Man staunt. Nicht über die Warteschlangen, sondern über die Gelassenheit der Besucher. Kaum hat man Stau und Schritttempo bis zum Parkplatz der Werfthalle hinter sich – die Security gibt die Strecke vor –, muss man vor dem Einlass warten, und vor den Essständen muss man sich sowieso in Geduld üben.
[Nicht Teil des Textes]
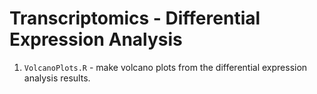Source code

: # Transcriptomics - Differential Expression Analysis
1. `VolcanoPlots.R` - make volcano plots from the differential expression analysis results.
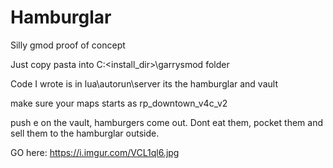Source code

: # Hamburglar
Silly gmod proof of concept


Just copy pasta into C:\<install_dir>\garrysmod folder

Code I wrote is in lua\autorun\server its the hamburglar and vault

make sure your maps starts as rp_downtown_v4c_v2




push e on the vault, hamburgers come out. Dont eat them, pocket them and sell them to the hamburglar outside.




GO here:
https://i.imgur.com/VCL1ql6.jpg
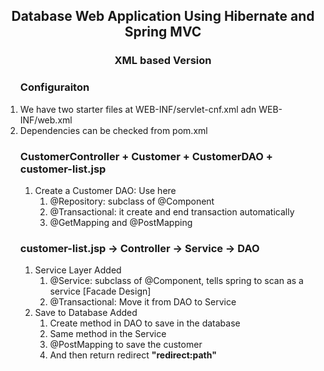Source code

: <h2 align="center">Database Web Application Using Hibernate and Spring MVC</h2>
<h3 align="center">XML based Version</h3>

<ol>
	<h3>Configuraiton</h3>
	<li>We have two starter files at WEB-INF/servlet-cnf.xml adn WEB-INF/web.xml</li>
	<li>Dependencies can be checked from pom.xml</li>
</ol>

<ol>
	<h3>CustomerController + Customer + CustomerDAO + customer-list.jsp</h3>
	<ol>
		<li>Create a Customer DAO:  Use here
			<ol>
				<li>@Repository: subclass of @Component</li>
				<li>@Transactional: it create and end transaction automatically</li>
				<li>@GetMapping and @PostMapping</li>
			</ol>
		</li>
	</ol>
	<h3>customer-list.jsp -> Controller -> Service ->  DAO</h3>
	<ol>
		<li>Service Layer Added
			<ol>
				<li>@Service: subclass of @Component, tells spring to scan as a service [Facade Design]</li>
				<li>@Transactional: Move it from DAO to Service</li>
			</ol>
		</li>
		<li>Save to Database Added
			<ol>
				<li>Create method in DAO to save in the database</li>
				<li>Same method in the Service</li>
				<li>@PostMapping to save the customer</li>
				<li>And then return redirect <strong>"redirect:path"</strong></li>				
			</ol>
		</li>
	</ol>
	
</ol>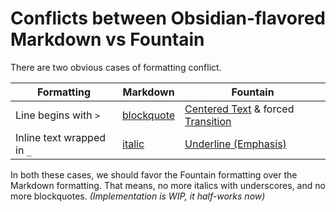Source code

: # Conflicts between Obsidian-flavored Markdown vs Fountain

There are two obvious cases of formatting conflict.

| Formatting | Markdown |   Fountain |
| -- | -- | -- |
| Line begins with `>` | [blockquote](https://help.obsidian.md/Editing+and+formatting/Basic+formatting+syntax#Quotes) | [Centered Text](https://fountain.io/syntax/#centered-text) & forced [Transition](https://fountain.io/syntax/#transition) |
| Inline text wrapped in `_` | [italic](https://help.obsidian.md/Editing+and+formatting/Basic+formatting+syntax#Styling+text) | [Underline (Emphasis)](https://fountain.io/syntax/#emphasis) |

In both these cases, we should favor the Fountain formatting over the Markdown formatting. That means, no more italics with underscores, and no more blockquotes. *(Implementation is WIP, it half-works now)*
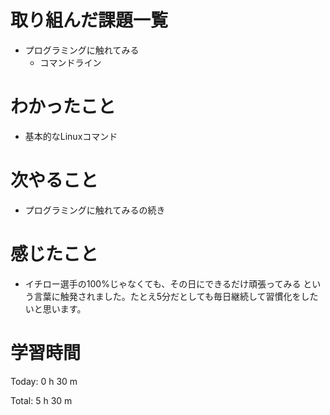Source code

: # 取り組んだ課題一覧
- プログラミングに触れてみる
  - コマンドライン

# わかったこと
- 基本的なLinuxコマンド

# 次やること
- プログラミングに触れてみるの続き
  
# 感じたこと
- イチロー選手の100%じゃなくても、その日にできるだけ頑張ってみる
  という言葉に触発されました。たとえ5分だとしても毎日継続して習慣化をしたいと思います。
  
# 学習時間
Today: 0 h 30 m

Total: 5 h 30 m
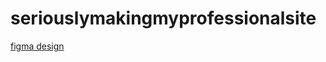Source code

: # seriouslymakingmyprofessionalsite


[figma design](https://www.figma.com/file/VzZ1dotNEo6Zq8ji1G2VOe/seriouslymakingprofessionalsite?node-id=0%3A1)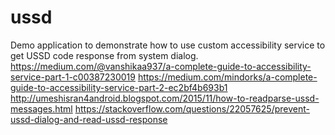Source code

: # ussd
Demo application to demonstrate how to use custom accessibility service to get USSD code response from system dialog.
https://medium.com/@vanshikaa937/a-complete-guide-to-accessibility-service-part-1-c00387230019
https://medium.com/mindorks/a-complete-guide-to-accessibility-service-part-2-ec2bf4b693b1
http://umeshisran4android.blogspot.com/2015/11/how-to-readparse-ussd-messages.html
https://stackoverflow.com/questions/22057625/prevent-ussd-dialog-and-read-ussd-response
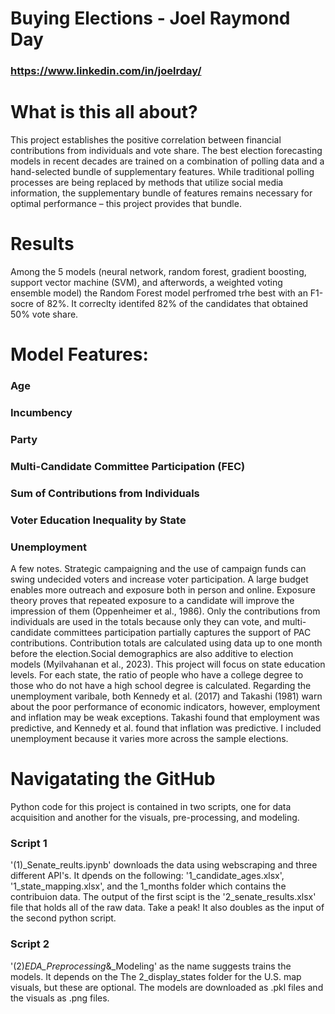 # Buying Elections - Joel Raymond Day
### https://www.linkedin.com/in/joelrday/



# What is this all about?
This project establishes the positive correlation between financial contributions from individuals and vote share. The best election forecasting models in recent decades are trained on a combination of polling data and a hand-selected bundle of supplementary features. While traditional polling processes are being replaced by methods that utilize social media information, the supplementary bundle of features remains necessary for optimal performance – this project provides that bundle. 

# Results
Among the 5 models (neural network, random forest, gradient boosting, support vector machine (SVM), and afterwords, a weighted voting ensemble model) the Random Forest model perfromed trhe best with an F1-socre of 82%. It correclty identifed 82% of the candidates that obtained 50% vote share.

# Model Features:
### Age
### Incumbency
### Party
### Multi-Candidate Committee Participation (FEC)
### Sum of Contributions from Individuals 
### Voter Education Inequality by State
### Unemployment
A few notes. Strategic campaigning and the use of campaign funds can swing undecided voters and increase voter participation. A large budget enables more outreach and exposure both in person and online. Exposure theory proves that repeated exposure to a candidate will improve the impression of them (Oppenheimer et al., 1986). Only the contributions from individuals are used in the totals because only they can vote, and multi-candidate committees participation partially captures the support of PAC contributions. Contribution totals are calculated using data up to one month before the election.Social demographics are also additive to election models (Myilvahanan et al., 2023). This project will focus on state education levels. For each state, the ratio of people who have a college degree to those who do not have a high school degree is calculated. Regarding the unemployment varibale, both Kennedy et al. (2017) and Takashi (1981) warn about the poor performance of economic indicators, however, employment and inflation may be weak exceptions. Takashi found that employment was predictive, and Kennedy et al. found that inflation was predictive. I included unemployment because it varies more across the sample elections.  

# Navigatating the GitHub
Python code for this project is contained in two scripts, one for data acquisition and another for the visuals, pre-processing, and modeling. 
### Script 1
'(1)_Senate_reults.ipynb' downloads the data using webscraping and three different API's. It dpends on the following: '1_candidate_ages.xlsx', '1_state_mapping.xlsx', and the 1_months folder which contains the contribuion data. The output of the first scipt is the '2_senate_results.xlsx' file that holds all of the raw data. Take a peak! It also doubles as the input of the second python script. 
### Script 2
'(2)_EDA_Preprocessing_&_Modeling' as the name suggests trains the models. It depends on the The 2_display_states folder for the U.S. map visuals, but these are optional. The models are downloaded as .pkl files and the visuals as .png files. 
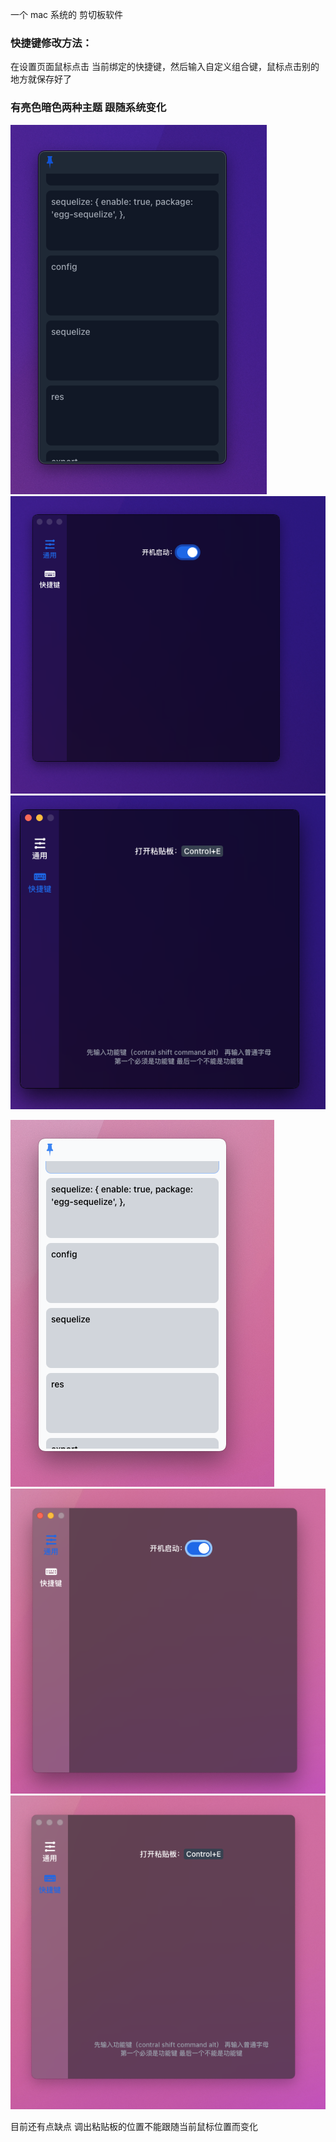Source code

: 一个 mac 系统的 剪切板软件





### 快捷键修改方法：
在设置页面鼠标点击 当前绑定的快捷键，然后输入自定义组合键，鼠标点击别的地方就保存好了





### 有亮色暗色两种主题 跟随系统变化
![](./md/dark1.png)
![](./md/dark2.png)
![](./md/dark3.png)




![](./md/light1.png)
![](./md/light2.png)
![](./md/light3.png)


目前还有点缺点 调出粘贴板的位置不能跟随当前鼠标位置而变化
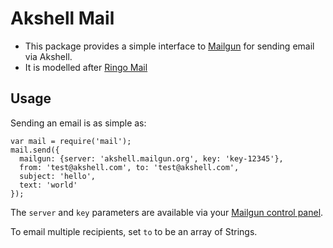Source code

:# Akshell Mail

* This package provides a simple interface to [Mailgun](http://www.mailgun.com) for sending email via Akshell.
* It is modelled after [Ringo Mail](https://github.com/robi42/ringo-mail/)

## Usage

Sending an email is as simple as:

    var mail = require('mail');
    mail.send({ 
      mailgun: {server: 'akshell.mailgun.org', key: 'key-12345'}, 
      from: 'test@akshell.com', to: 'test@akshell.com', 
      subject: 'hello', 
      text: 'world'
    });

The `server` and `key` parameters are available via your [Mailgun control panel](http://www.mailgun.com).

To email multiple recipients, set `to` to be an array of Strings.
Hanno und Iris kommen aus Heidenheim und sind erstaunt, wie viel schon wieder los ist im Stauferpark. „Wer in die Vergangenheit reist, hat auch Zeit“, lautet ihr Credo. In der Tat sieht man niemanden, der es eilig hat. Die Menschen schlendern durch den Stauferwald, bleiben immer wieder stehen, unterhalten sich und schauen, welches Handwerk links und rechts des Weges lohnt, ein paar Minütchen zu verweilen. Übrigens, auf diesen Pfaden lässt es sich vorzüglich wandeln, grobe Hackschnitzel sorgen dafür, dass der Boden trocken und weich ist. „Gut, dass so viele Kinder da sind“, stellt Wulfen von Lochenstein mit Blick in das gut gefüllte Halbrund des Kampfplatzes zufrieden fest und schiebt nach: „Die können dann die Einzelteile der Ritter aufheben und gegen ein Pfand beim Fleischhalter abgeben.“ Klar, dass das ein Scherz ist.
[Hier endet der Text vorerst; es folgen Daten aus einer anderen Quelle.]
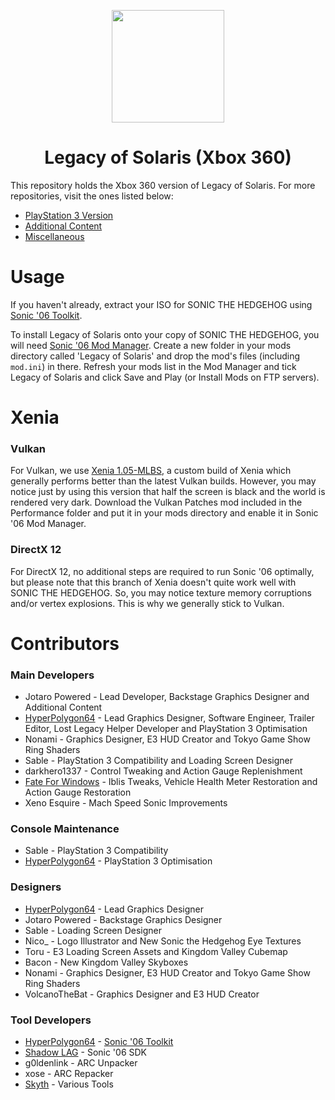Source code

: <p align="center">
    <a href="https://github.com/LostLegacyTeam/LoS-Mod_Files_X/blob/master/">
        <img height="180px" src="https://github.com/LostLegacyTeam/LoS-Mod_Files_X/blob/master/logo.png" />
    </a>
</p>

<h1 align="center">Legacy of Solaris (Xbox 360)</h1>

This repository holds the Xbox 360 version of Legacy of Solaris. For more repositories, visit the ones listed below:
- [PlayStation 3 Version](https://github.com/LostLegacyTeam/LoS-Mod_Files_PS)
- [Additional Content](https://github.com/LostLegacyTeam/LoS-Additional_Content)
- [Miscellaneous](https://github.com/LostLegacyTeam/LoS-Miscellaneous)

# Usage
If you haven't already, extract your ISO for SONIC THE HEDGEHOG using [Sonic '06 Toolkit](https://github.com/HyperPolygon64/Sonic-06-Toolkit).

To install Legacy of Solaris onto your copy of SONIC THE HEDGEHOG, you will need [Sonic '06 Mod Manager](https://github.com/Knuxfan24/Sonic-06-Mod-Manager). Create a new folder in your mods directory called 'Legacy of Solaris' and drop the mod's files (including `mod.ini`) in there. Refresh your mods list in the Mod Manager and tick Legacy of Solaris and click Save and Play (or Install Mods on FTP servers).

# Xenia
### Vulkan
For Vulkan, we use [Xenia 1.05-MLBS](https://github.com/lost-legacy-team/LoS-Miscellaneous/tree/master/Emulators/Performance), a custom build of Xenia which generally performs better than the latest Vulkan builds. However, you may notice just by using this version that half the screen is black and the world is rendered very dark. Download the Vulkan Patches mod included in the Performance folder and put it in your mods directory and enable it in Sonic '06 Mod Manager.
### DirectX 12
For DirectX 12, no additional steps are required to run Sonic '06 optimally, but please note that this branch of Xenia doesn't quite work well with SONIC THE HEDGEHOG. So, you may notice texture memory corruptions and/or vertex explosions. This is why we generally stick to Vulkan.

# Contributors
### Main Developers
- Jotaro Powered - Lead Developer, Backstage Graphics Designer and Additional Content
- [HyperPolygon64](https://github.com/HyperPolygon64) - Lead Graphics Designer, Software Engineer, Trailer Editor, Lost Legacy Helper Developer and PlayStation 3 Optimisation
- Nonami - Graphics Designer, E3 HUD Creator and Tokyo Game Show Ring Shaders
- Sable - PlayStation 3 Compatibility and Loading Screen Designer
- darkhero1337 - Control Tweaking and Action Gauge Replenishment
- [Fate For Windows](https://github.com/FateForWindows) - Iblis Tweaks, Vehicle Health Meter Restoration and Action Gauge Restoration
- Xeno Esquire - Mach Speed Sonic Improvements

### Console Maintenance
- Sable - PlayStation 3 Compatibility
- [HyperPolygon64](https://github.com/HyperPolygon64) - PlayStation 3 Optimisation

### Designers
- [HyperPolygon64](https://github.com/HyperPolygon64) - Lead Graphics Designer
- Jotaro Powered - Backstage Graphics Designer
- Sable - Loading Screen Designer
- Nico_ - Logo Illustrator and New Sonic the Hedgehog Eye Textures
- Toru - E3 Loading Screen Assets and Kingdom Valley Cubemap
- Bacon - New Kingdom Valley Skyboxes
- Nonami - Graphics Designer, E3 HUD Creator and Tokyo Game Show Ring Shaders
- VolcanoTheBat - Graphics Designer and E3 HUD Creator

### Tool Developers
- [HyperPolygon64](https://github.com/HyperPolygon64) - [Sonic '06 Toolkit](https://github.com/HyperPolygon64/Sonic-06-Toolkit)
- [Shadow LAG](https://github.com/lllsondowlll) - Sonic '06 SDK
- g0ldenlink - ARC Unpacker
- xose - ARC Repacker
- [Skyth](https://github.com/blueskythlikesclouds) - Various Tools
Die Wortwechsel beim Kampf sind martialisch
Wulfen von Lochenstein ist der Hauptmann der „Leitwölfe“, die vor der großen Bühne für „blitzende Klingen“ beim Schwertkampf sorgen. Anschaulich erzählt er dem Publikum, wie beim Kampf vorgegangen wird. „Die Trefferzone ist vom Knie aufwärts, manche stechen, das machen wir nicht“, erklärt er die Regeln. „Der Kopf ist tabu und wir brechen rechtzeitig ab.“
Dann wird’s ernst. „Ahhh, mir fehlt ein Bein“, ruft der eine und der andere: „Hat jemand ein zweites Schwert für mich?“ So spannend der Schaukampf – es sind echte Klingen –, so lustig der Wortwechsel.
Bedeutend sanfter geht es bei Astrid Hoy am Spinnrad zu. „Das ist hier mein fünfter Markt“, verrät die aus Kaiserbach stammende Inhaberin von Sheep Finest, die Spinnen als angenehme, produktive Art zu entspannen sieht, „das hat fast schon etwas Meditatives.“ Voll des Lobes ist sie über die Organisation: „Unkompliziert, simpel gehalten, es gibt Musik und die Atmosphäre passt.“
Farbige Illustrationen waren etwas für reiche Menschen
Einige Stände weiter bringt Thomas Carl aus Friedrichshafen den Besuchern Gutenbergs Buchdruckkunst näher. Ein Buch mit 1286 handgeschriebenen und dann gedruckten Seiten in schwarz-weiß kostete damals 40 Gulden, berichtet er und betont: „Das wären heute etwa 25 000 bis 30 000 Euro, allerdings ohne Zeichnungen.“ Farbige Illustrationen konnten sich seinerzeit nur die Reichen leisten. Er zeigt den Winkelhaken, mit dem der Schriftsetzer die Zeilen- und Spaltenbreite spiegelverkehrt, auf den Kopf gestellt, vorwärts und rückwärts für die Bleisatz-Lettern beim sogenannten Hochdruck einstellen konnte: „Bis 1980 war das ein edles Handwerk“, sagt Thomas Carl.
Inzwischen ist es auf dem Markt recht voll geworden, eine Familie kommt gar aus Nürnberg hierher: „Vogt, Vögtin, Vögtlein, wir sind seit zehn Jahren im Mittelalter aktiv“, stellt Burgvogt Ralf seine Ehefrau Ella und Tochter Alina vor. Während sich die fünfjährige Leonie ein Einhorn auf die Hand malen lässt, zieht Nico einen Ritterhelm auf. „Eingeschränkte Sicht und ganz schön schwer“, sagt er über die fast sieben Kilo schwere Kopfbedeckung aus dem Lager „Rittervolk von Trochtelingen“.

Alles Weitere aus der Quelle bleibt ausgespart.